Letter-like Symbols. Letter-like forms emerge, sometimes randomly placed, and are interspersed with numbers. The children can tell about their own drawings or writings. In this stage, spacing is rarely present.

Strings of Letters. In the strings-of-letters phase, students write some legible letters that tell us they know more about writing. Students are developing awareness of the sound-to-symbol relationship, although they are not matching most sounds. Students usually write in capital letters and have not yet begun spacing.

Beginning Sounds Emerge. At this stage, students begin to see the differences between a letter and a word, but they may not use spacing between words. Their message makes sense and matches the picture, especially when they choose the topic.

Consonants Represent Words. Students begin to leave spaces between their words and may often mix upper- and lowercase letters in their writing. They begin using punctuation and usually write sentences that tell ideas.

Initial, Middle, and Final Sounds. Students in this phase may spell correctly some sight words, siblings' names, and environmental print, but other words are spelled the way they sounds.
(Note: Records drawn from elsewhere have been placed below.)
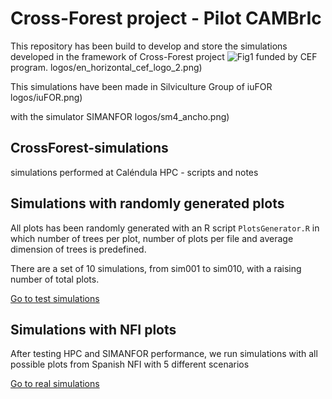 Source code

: # Cross-Forest project - Pilot CAMBrIc
This repository has been build to develop and store the simulations developed in the framework of 
Cross-Forest project 
![Fig1](https://github.com/simanfor-dask/CrossForest-simulations/logos/logo_CFt.png)
funded by CEF program.
logos/en_horizontal_cef_logo_2.png)

This simulations have been made in Silviculture Group of iuFOR
logos/iuFOR.png)

with the simulator SIMANFOR
logos/sm4_ancho.png)

## CrossForest-simulations
simulations performed at Caléndula HPC - scripts and notes

## Simulations with randomly generated plots
All plots has been randomly generated with an R script `PlotsGenerator.R` in which number of trees per plot, number of plots per file and average dimension of trees is predefined.

There are a set of 10 simulations, from sim001 to sim010, with a raising number of total plots.

[Go to test simulations](./test.simulations/test.simulations.md)


## Simulations with NFI plots

After testing HPC and SIMANFOR performance, we run simulations with all possible plots from Spanish NFI with 5 different scenarios

[Go to real simulations](./real.simulations/real.simulations.md)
Children easily hear sounds in words, and their writing is very readable.

Transitional Phases. This writing is readable and approaches conventional spelling. The students' writing is interspersed with words that are in standard form and have standard letter patterns.

Standard Spelling. Students in this phase can spell most words correctly and are developing an understanding of root words, compound words, and contractions. This understanding helps students spell similar words.